Adding another thought at the end of the mail without cutting the previous
unrelated questions, so that Ravi can answer all my questions at once.

On Mon,  6 Apr 2026 17:13:08 -0700 SeongJae Park <sj@kernel.org> wrote:

> On Mon, 6 Apr 2026 12:47:56 -0700 Ravi Jonnalagadda <ravis.opensrc@gmail.com> wrote:
> 
> > On Sun, Apr 5, 2026 at 3:45 PM SeongJae Park <sj@kernel.org> wrote:
> > >
> > >
> > > Ravi, thank you for reposting this patch after the rebase.  This time sashiko
> > > was able to review this, and found good points including things that deserve
> > > another revision of this patch.
> > >
> > > Forwarding full sashiko review in a reply format with my inline comments below,
> > > for sharing details of my view and doing followup discussions via mails.  Ravi,
> > > could you please reply?
> > >
> > 
> > Thanks SJ, providing your comments on top of sashiko's review is very helpful.
> 
> I'm glad to hear that it is working for you :)
> 
> [...]
> > > > +static unsigned long damos_calc_eligible_bytes(struct damon_ctx *c,
> > > > > +           struct damos *s, int nid, unsigned long *total)
> > > > > +{
> [...]
> > > > > +                           struct folio *folio;
> > > > > +                           unsigned long folio_sz, counted;
> > > > > +
> > > > > +                           folio = damon_get_folio(PHYS_PFN(addr));
> > > >
> > > > What happens if this metric is assigned to a DAMON context configured for
> > > > virtual address space monitoring?

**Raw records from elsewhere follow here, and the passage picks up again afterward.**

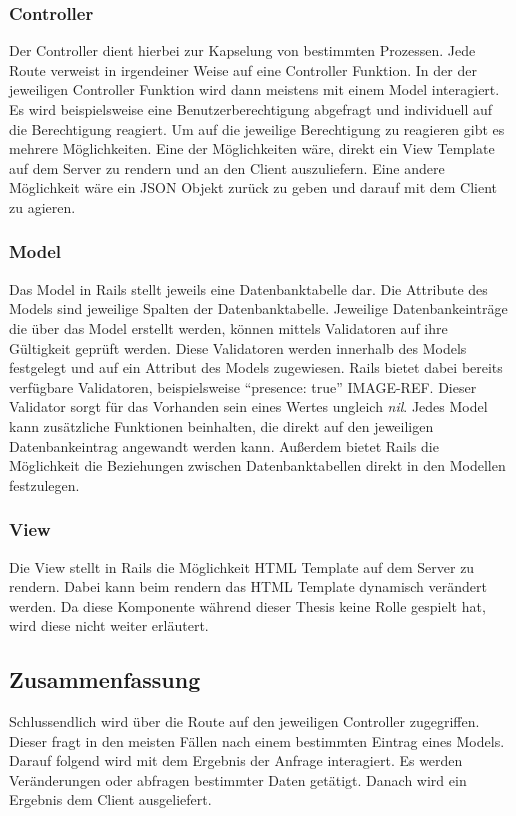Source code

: \documentclass[11pt]{article}
\newcommand{\hlnote}[2]{#1}
\newcommand{\hlnote}[2]{\todo{#2}\texthl{#1}}
\begin{document}
	\subsubsection{Controller}
	\label{sec: rails_controller}
	Der Controller dient hierbei zur Kapselung von bestimmten Prozessen. Jede Route verweist in irgendeiner Weise auf eine Controller Funktion. In der der jeweiligen Controller Funktion wird dann meistens mit einem Model interagiert. Es wird beispielsweise eine Benutzerberechtigung abgefragt und individuell auf die Berechtigung reagiert. Um auf die jeweilige Berechtigung zu reagieren gibt es mehrere Möglichkeiten. Eine der Möglichkeiten wäre, direkt ein View Template auf dem Server zu rendern und an den Client auszuliefern. Eine andere Möglichkeit wäre ein \gls{JSON} Objekt zurück zu geben und darauf mit dem Client zu agieren.
	
	\subsubsection{Model}
	\label{sec: rails_model}
	Das Model in Rails stellt jeweils eine Datenbanktabelle dar. Die Attribute des Models sind jeweilige Spalten der Datenbanktabelle. Jeweilige Datenbankeinträge die über das Model erstellt werden, können mittels Validatoren auf ihre Gültigkeit geprüft werden. Diese Validatoren werden innerhalb des Models festgelegt und auf ein Attribut des Models zugewiesen. Rails bietet dabei bereits verfügbare Validatoren, beispielsweise \enquote{presence: true} \hlnote{IMAGE-REF}{Bild Referenz}. Dieser Validator sorgt für das Vorhanden sein eines Wertes ungleich \textit{nil}. Jedes Model kann zusätzliche Funktionen beinhalten, die direkt auf den jeweiligen Datenbankeintrag angewandt werden kann. Außerdem bietet Rails die Möglichkeit die Beziehungen zwischen Datenbanktabellen direkt in den Modellen festzulegen.
	
	\subsubsection{View}
	\label{sec: rails_view}
	Die View stellt in Rails die Möglichkeit \gls{HTML} Template auf dem Server zu rendern. Dabei kann beim rendern das \gls{HTML} Template dynamisch verändert werden. Da diese Komponente während dieser Thesis keine Rolle gespielt hat, wird diese nicht weiter erläutert.
	
	\subsection{Zusammenfassung}
	\label{sec: rails_resuemee}
	Schlussendlich wird über die Route auf den jeweiligen Controller zugegriffen. Dieser fragt in den meisten Fällen nach einem bestimmten Eintrag eines Models. Darauf folgend wird mit dem Ergebnis der Anfrage interagiert. Es werden Veränderungen oder abfragen bestimmter Daten getätigt. Danach wird ein Ergebnis dem Client ausgeliefert.
	
\end{document}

If the context uses DAMON_OPS_VADDR,
> > > > passing a user-space virtual address to PHYS_PFN() might cause invalid
> > > > memory accesses or out-of-bounds page struct reads. Should this code
> > > > explicitly verify the operations type first?
> > >
> > > Good finding.  We intend to support only paddr ops.  But there is no guard for
> > > using this on vaddr ops configuration.  Ravi, could we add underlying ops
> > > check?  I think damon_commit_ctx() is a good place to add that.  The check
> > > could be something like below?
> > >
> > 
> > I plan to add the ops type check directly in the metric functions
> > (damos_get_node_eligible_mem_bp and its counterpart) rather than in
> > damon_commit_ctx(). The functions will return 0 early
> > if c->ops.id != DAMON_OPS_PADDR.
> > 
> > That said, if you prefer the damon_commit_ctx() validation approach to
> > reject the configuration outright, I can implement it that way instead.

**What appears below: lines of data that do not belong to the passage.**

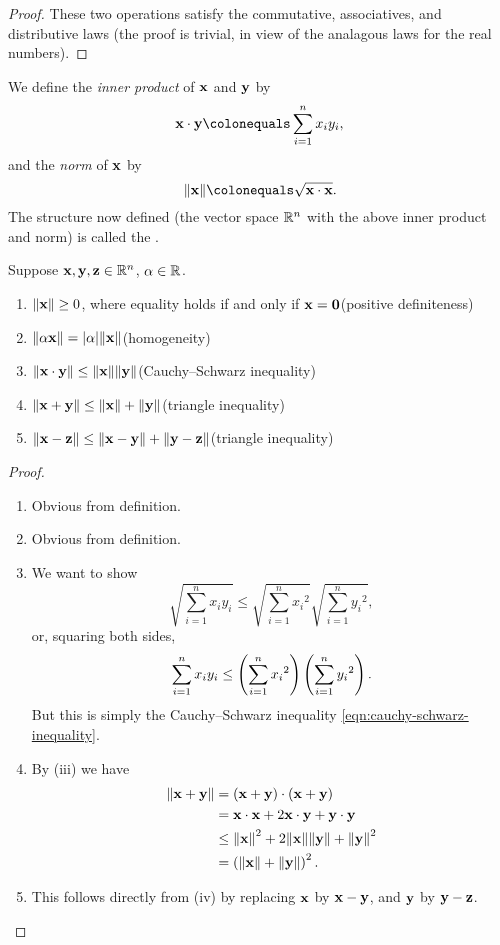 \begin{proof}
These two operations satisfy the commutative, associatives, and distributive laws (the proof is trivial, in view of the analagous laws for the real numbers).
\end{proof}

We define the \emph{inner product} of $\vb{x}$ and $\vb{y}$ by
\[\vb{x}\cdot\vb{y}\colonequals\sum_{i=1}^nx_iy_i,\]
and the \emph{norm} of $\vb{x}$ by
\[\norm{\vb{x}}\colonequals\sqrt{\vb{x}\cdot\vb{x}}.\]
The structure now defined (the vector space $\mathbb R^n$ with the above inner product and norm) is called the .

\begin{lemma}
Suppose $\vb{x},\vb{y},\vb{z}\in\mathbb R^n$, $\alpha\in\mathbb R$.
\begin{enumerate}[label=(\roman*)]
\item $\norm{\vb{x}}\ge0$, where equality holds if and only if $\vb{x}=\vb{0}$\hfill(positive definiteness)
\item $\norm{\alpha\vb{x}}=|\alpha|\norm{\vb{x}}$\hfill(homogeneity)
\item $\norm{\vb{x}\cdot\vb{y}}\le\norm{\vb{x}}\norm{\vb{y}}$\hfill(Cauchy--Schwarz inequality)
\item $\norm{\vb{x}+\vb{y}}\le\norm{\vb{x}}+\norm{\vb{y}}$\hfill(triangle inequality)
\item $\norm{\vb{x}-\vb{z}}\le\norm{\vb{x}-\vb{y}}+\norm{\vb{y}-\vb{z}}$\hfill(triangle inequality)
\end{enumerate}
\end{lemma}

\begin{proof} \
\begin{enumerate}[label=(\roman*)]
\item Obvious from definition.
\item Obvious from definition.
\item We want to show 
\[\sqrt{\sum_{i=1}^{n}x_iy_i}\le\sqrt{\sum_{i=1}^{n}{x_i}^2}\sqrt{\sum_{i=1}^{n}{y_i}^2},\]
or, squaring both sides,
\[\sum_{i=1}^{n}x_iy_i\le\left(\sum_{i=1}^{n}{x_i}^2\right)\left(\sum_{i=1}^{n}{y_i}^2\right).\]
But this is simply the Cauchy--Schwarz inequality \eqref{eqn:cauchy-schwarz-inequality}. 
\item By (iii) we have
\begin{align*}
\norm{\vb{x}+\vb{y}}&=(\vb{x}+\vb{y})\cdot(\vb{x}+\vb{y})\\
&=\vb{x}\cdot\vb{x}+2\vb{x}\cdot\vb{y}+\vb{y}\cdot\vb{y}\\
&\le\norm{\vb{x}}^2+2\norm{\vb{x}}\norm{\vb{y}}+\norm{\vb{y}}^2\\
&=\left(\norm{\vb{x}}+\norm{\vb{y}}\right)^2.
\end{align*}
\item This follows directly from (iv) by replacing $\vb{x}$ by $\vb{x}-\vb{y}$, and $\vb{y}$ by $\vb{y}-\vb{z}$.
\end{enumerate}
\end{proof}
\pagebreak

> > Please let me know your preference.
> 
> I'd prefer damon_commit_ctx() validation approach since it would give users
> more clear message of the failure.
> 
> > 
> > > '''
> > > --- a/mm/damon/core.c
> > > +++ b/mm/damon/core.c
> > > @@ -1515,10 +1515,23 @@ static int damon_commit_sample_control(
> > >  int damon_commit_ctx(struct damon_ctx *dst, struct damon_ctx *src)
> > >  {
> > >         int err;
> > > +       struct damos *scheme;
> > > +       struct damos_quota_goal *goal;
> > >
> > >         dst->maybe_corrupted = true;
> > >         if (!is_power_of_2(src->min_region_sz))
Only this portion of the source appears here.